*** Begin section ***
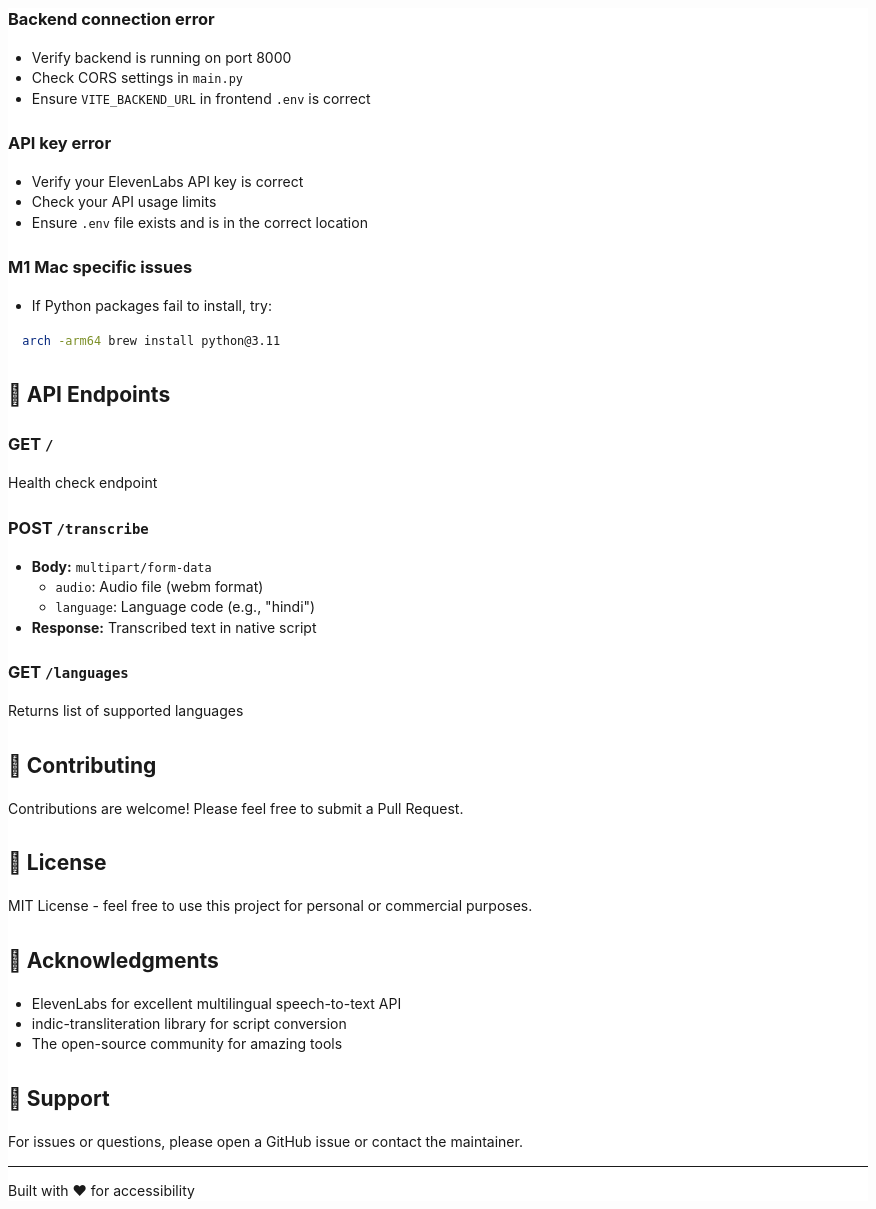 ### Backend connection error
- Verify backend is running on port 8000
- Check CORS settings in `main.py`
- Ensure `VITE_BACKEND_URL` in frontend `.env` is correct

### API key error
- Verify your ElevenLabs API key is correct
- Check your API usage limits
- Ensure `.env` file exists and is in the correct location

### M1 Mac specific issues
- If Python packages fail to install, try:
```bash
  arch -arm64 brew install python@3.11
```

## 📝 API Endpoints

### GET `/`
Health check endpoint

### POST `/transcribe`
- **Body:** `multipart/form-data`
  - `audio`: Audio file (webm format)
  - `language`: Language code (e.g., "hindi")
- **Response:** Transcribed text in native script

### GET `/languages`
Returns list of supported languages

## 🤝 Contributing

Contributions are welcome! Please feel free to submit a Pull Request.

## 📄 License

MIT License - feel free to use this project for personal or commercial purposes.

## 🙏 Acknowledgments

- ElevenLabs for excellent multilingual speech-to-text API
- indic-transliteration library for script conversion
- The open-source community for amazing tools

## 📧 Support

For issues or questions, please open a GitHub issue or contact the maintainer.

---

Built with ❤️ for accessibility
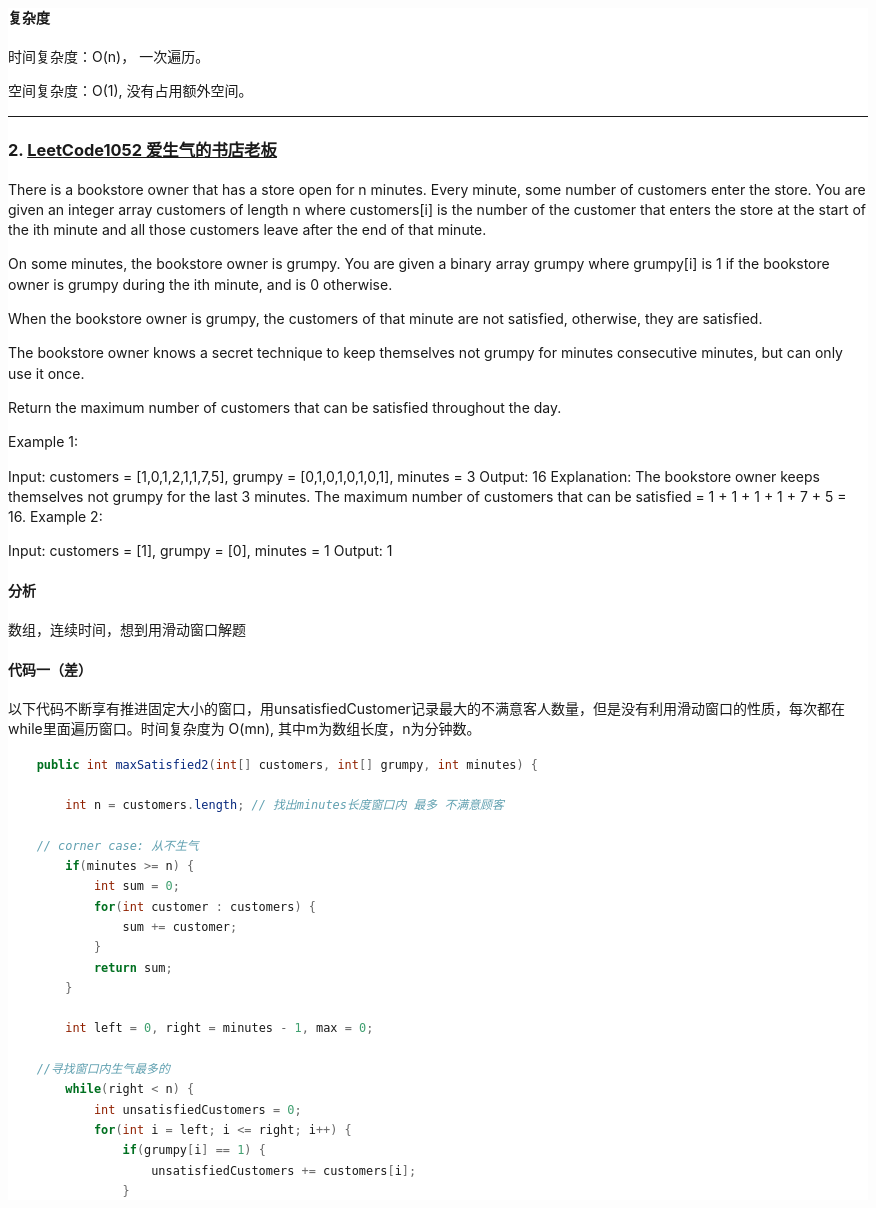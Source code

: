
 ```java
```

#### 复杂度

时间复杂度：O(n)， 一次遍历。

空间复杂度：O(1), 没有占用额外空间。

***

### 2. [LeetCode1052 爱生气的书店老板](https://leetcode-cn.com/problems/grumpy-bookstore-owner)

There is a bookstore owner that has a store open for n minutes. Every minute, some number of customers enter the store. You are given an integer array customers of length n where customers\[i] is the number of the customer that enters the store at the start of the ith minute and all those customers leave after the end of that minute.

On some minutes, the bookstore owner is grumpy. You are given a binary array grumpy where grumpy\[i] is 1 if the bookstore owner is grumpy during the ith minute, and is 0 otherwise.

When the bookstore owner is grumpy, the customers of that minute are not satisfied, otherwise, they are satisfied.

The bookstore owner knows a secret technique to keep themselves not grumpy for minutes consecutive minutes, but can only use it once.

Return the maximum number of customers that can be satisfied throughout the day.

Example 1:

Input: customers = \[1,0,1,2,1,1,7,5], grumpy = \[0,1,0,1,0,1,0,1], minutes = 3 Output: 16 Explanation: The bookstore owner keeps themselves not grumpy for the last 3 minutes. The maximum number of customers that can be satisfied = 1 + 1 + 1 + 1 + 7 + 5 = 16. Example 2:

Input: customers = \[1], grumpy = \[0], minutes = 1 Output: 1

#### 分析

数组，连续时间，想到用滑动窗口解题

#### 代码一（差）

以下代码不断享有推进固定大小的窗口，用unsatisfiedCustomer记录最大的不满意客人数量，但是没有利用滑动窗口的性质，每次都在while里面遍历窗口。时间复杂度为 O(mn), 其中m为数组长度，n为分钟数。

```java
	public int maxSatisfied2(int[] customers, int[] grumpy, int minutes) {
	
		int n = customers.length; // 找出minutes长度窗口内 最多 不满意顾客	
		
    // corner case: 从不生气
		if(minutes >= n) {
			int sum = 0;
			for(int customer : customers) {
				sum += customer;
			}
			return sum;
		}

		int left = 0, right = minutes - 1, max = 0;

    //寻找窗口内生气最多的
		while(right < n) {
			int unsatisfiedCustomers = 0;
			for(int i = left; i <= right; i++) {
				if(grumpy[i] == 1) {
					unsatisfiedCustomers += customers[i];
				}
```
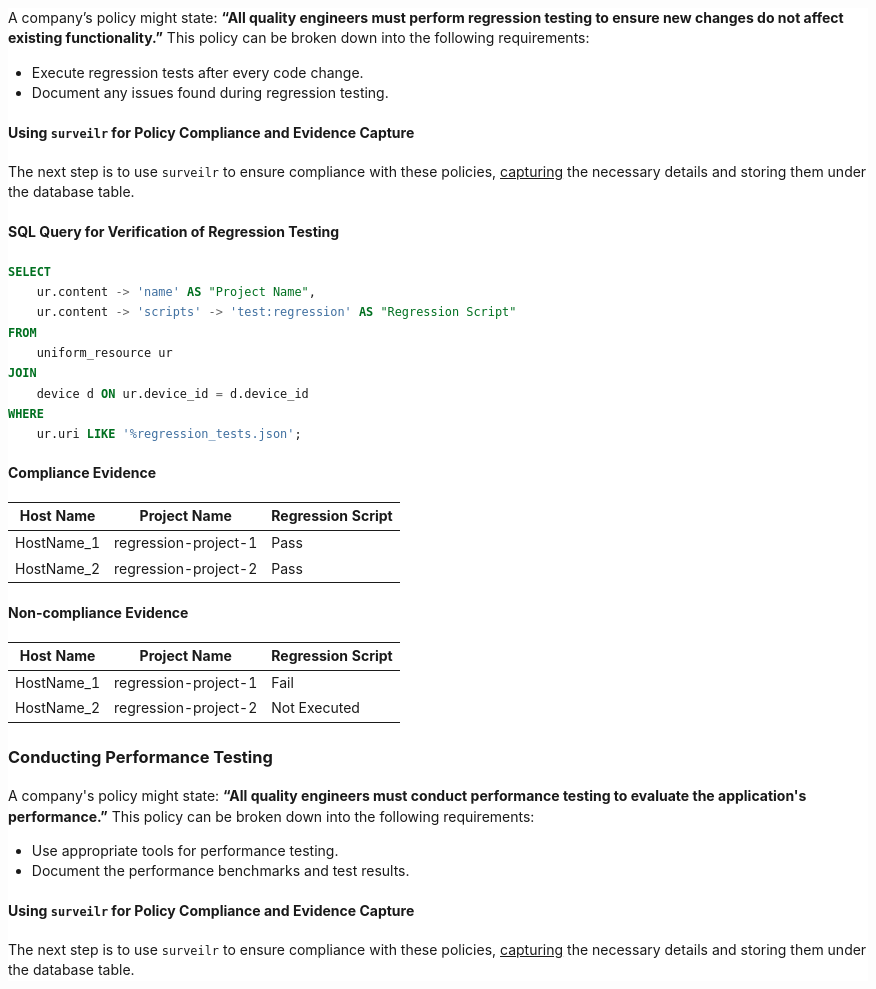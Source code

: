 A company’s policy might state: **“All quality engineers must perform regression testing to ensure new changes do not affect existing functionality.”** This policy can be broken down into the following requirements:

- Execute regression tests after every code change.
- Document any issues found during regression testing.

#### Using `surveilr` for Policy Compliance and Evidence Capture
The next step is to use `surveilr` to ensure compliance with these policies, [capturing](/surveilr/disciplines/qa#capturing-compliance-evidence-with-surveilr) the necessary details and storing them under the database table.

#### SQL Query for Verification of Regression Testing

```sql
SELECT 
    ur.content -> 'name' AS "Project Name",
    ur.content -> 'scripts' -> 'test:regression' AS "Regression Script"
FROM 
    uniform_resource ur
JOIN 
    device d ON ur.device_id = d.device_id
WHERE 
    ur.uri LIKE '%regression_tests.json';
```

#### Compliance Evidence

| Host Name  | Project Name             | Regression Script |
|------------|--------------------------|-------------------|
| HostName_1 | regression-project-1     | Pass              |
| HostName_2 | regression-project-2     | Pass              |

#### Non-compliance Evidence

| Host Name  | Project Name             | Regression Script |
|------------|--------------------------|-------------------|
| HostName_1 | regression-project-1     | Fail              |
| HostName_2 | regression-project-2     | Not Executed      |

### Conducting Performance Testing

A company's policy might state: **“All quality engineers must conduct performance testing to evaluate the application's performance.”** This policy can be broken down into the following requirements:

- Use appropriate tools for performance testing.
- Document the performance benchmarks and test results.

#### Using `surveilr` for Policy Compliance and Evidence Capture
The next step is to use `surveilr` to ensure compliance with these policies, [capturing](/surveilr/disciplines/qa#capturing-compliance-evidence-with-surveilr) the necessary details and storing them under the database table.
*** End section ***
Hand over the entries again, exactly as written and without the pictures.

Response area:
 ### Backend connection error
- Verify backend is running on port 8000
- Check CORS settings in `main.py`
- Ensure `VITE_BACKEND_URL` in frontend `.env` is correct

### API key error
- Verify your ElevenLabs API key is correct
- Check your API usage limits
- Ensure `.env` file exists and is in the correct location

### M1 Mac specific issues
- If Python packages fail to install, try:
```bash
  arch -arm64 brew install python@3.11
```

## 📝 API Endpoints

### GET `/`
Health check endpoint

### POST `/transcribe`
- **Body:** `multipart/form-data`
  - `audio`: Audio file (webm format)
  - `language`: Language code (e.g., "hindi")
- **Response:** Transcribed text in native script

### GET `/languages`
Returns list of supported languages

## 🤝 Contributing

Contributions are welcome! Please feel free to submit a Pull Request.

## 📄 License

MIT License - feel free to use this project for personal or commercial purposes.

## 🙏 Acknowledgments

- ElevenLabs for excellent multilingual speech-to-text API
- indic-transliteration library for script conversion
- The open-source community for amazing tools

## 📧 Support

For issues or questions, please open a GitHub issue or contact the maintainer.

---

Built with ❤️ for accessibility
Source code

:
 ```java
```

#### 复杂度

时间复杂度：O(n)， 一次遍历。

空间复杂度：O(1), 没有占用额外空间。

***

### 2. [LeetCode1052 爱生气的书店老板](https://leetcode-cn.com/problems/grumpy-bookstore-owner)

There is a bookstore owner that has a store open for n minutes. Every minute, some number of customers enter the store. You are given an integer array customers of length n where customers\[i] is the number of the customer that enters the store at the start of the ith minute and all those customers leave after the end of that minute.

On some minutes, the bookstore owner is grumpy. You are given a binary array grumpy where grumpy\[i] is 1 if the bookstore owner is grumpy during the ith minute, and is 0 otherwise.

When the bookstore owner is grumpy, the customers of that minute are not satisfied, otherwise, they are satisfied.

The bookstore owner knows a secret technique to keep themselves not grumpy for minutes consecutive minutes, but can only use it once.

Return the maximum number of customers that can be satisfied throughout the day.

Example 1:

Input: customers = \[1,0,1,2,1,1,7,5], grumpy = \[0,1,0,1,0,1,0,1], minutes = 3 Output: 16 Explanation: The bookstore owner keeps themselves not grumpy for the last 3 minutes. The maximum number of customers that can be satisfied = 1 + 1 + 1 + 1 + 7 + 5 = 16. Example 2:

Input: customers = \[1], grumpy = \[0], minutes = 1 Output: 1

#### 分析

数组，连续时间，想到用滑动窗口解题

#### 代码一（差）

以下代码不断享有推进固定大小的窗口，用unsatisfiedCustomer记录最大的不满意客人数量，但是没有利用滑动窗口的性质，每次都在while里面遍历窗口。时间复杂度为 O(mn), 其中m为数组长度，n为分钟数。

```java
	public int maxSatisfied2(int[] customers, int[] grumpy, int minutes) {
	
		int n = customers.length; // 找出minutes长度窗口内 最多 不满意顾客	
		
    // corner case: 从不生气
		if(minutes >= n) {
			int sum = 0;
			for(int customer : customers) {
				sum += customer;
			}
			return sum;
		}

		int left = 0, right = minutes - 1, max = 0;

    //寻找窗口内生气最多的
		while(right < n) {
			int unsatisfiedCustomers = 0;
			for(int i = left; i <= right; i++) {
				if(grumpy[i] == 1) {
					unsatisfiedCustomers += customers[i];
				}
```
Source code

: A company’s policy might state: **“All quality engineers must perform regression testing to ensure new changes do not affect existing functionality.”** This policy can be broken down into the following requirements:

- Execute regression tests after every code change.
- Document any issues found during regression testing.

#### Using `surveilr` for Policy Compliance and Evidence Capture
The next step is to use `surveilr` to ensure compliance with these policies, [capturing](/surveilr/disciplines/qa#capturing-compliance-evidence-with-surveilr) the necessary details and storing them under the database table.

#### SQL Query for Verification of Regression Testing

```sql
SELECT 
    ur.content -> 'name' AS "Project Name",
    ur.content -> 'scripts' -> 'test:regression' AS "Regression Script"
FROM 
    uniform_resource ur
JOIN 
    device d ON ur.device_id = d.device_id
WHERE 
    ur.uri LIKE '%regression_tests.json';
```

#### Compliance Evidence

| Host Name  | Project Name             | Regression Script |
|------------|--------------------------|-------------------|
| HostName_1 | regression-project-1     | Pass              |
| HostName_2 | regression-project-2     | Pass              |

#### Non-compliance Evidence

| Host Name  | Project Name             | Regression Script |
|------------|--------------------------|-------------------|
| HostName_1 | regression-project-1     | Fail              |
| HostName_2 | regression-project-2     | Not Executed      |

### Conducting Performance Testing

A company's policy might state: **“All quality engineers must conduct performance testing to evaluate the application's performance.”** This policy can be broken down into the following requirements:

- Use appropriate tools for performance testing.
- Document the performance benchmarks and test results.

#### Using `surveilr` for Policy Compliance and Evidence Capture
The next step is to use `surveilr` to ensure compliance with these policies, [capturing](/surveilr/disciplines/qa#capturing-compliance-evidence-with-surveilr) the necessary details and storing them under the database table.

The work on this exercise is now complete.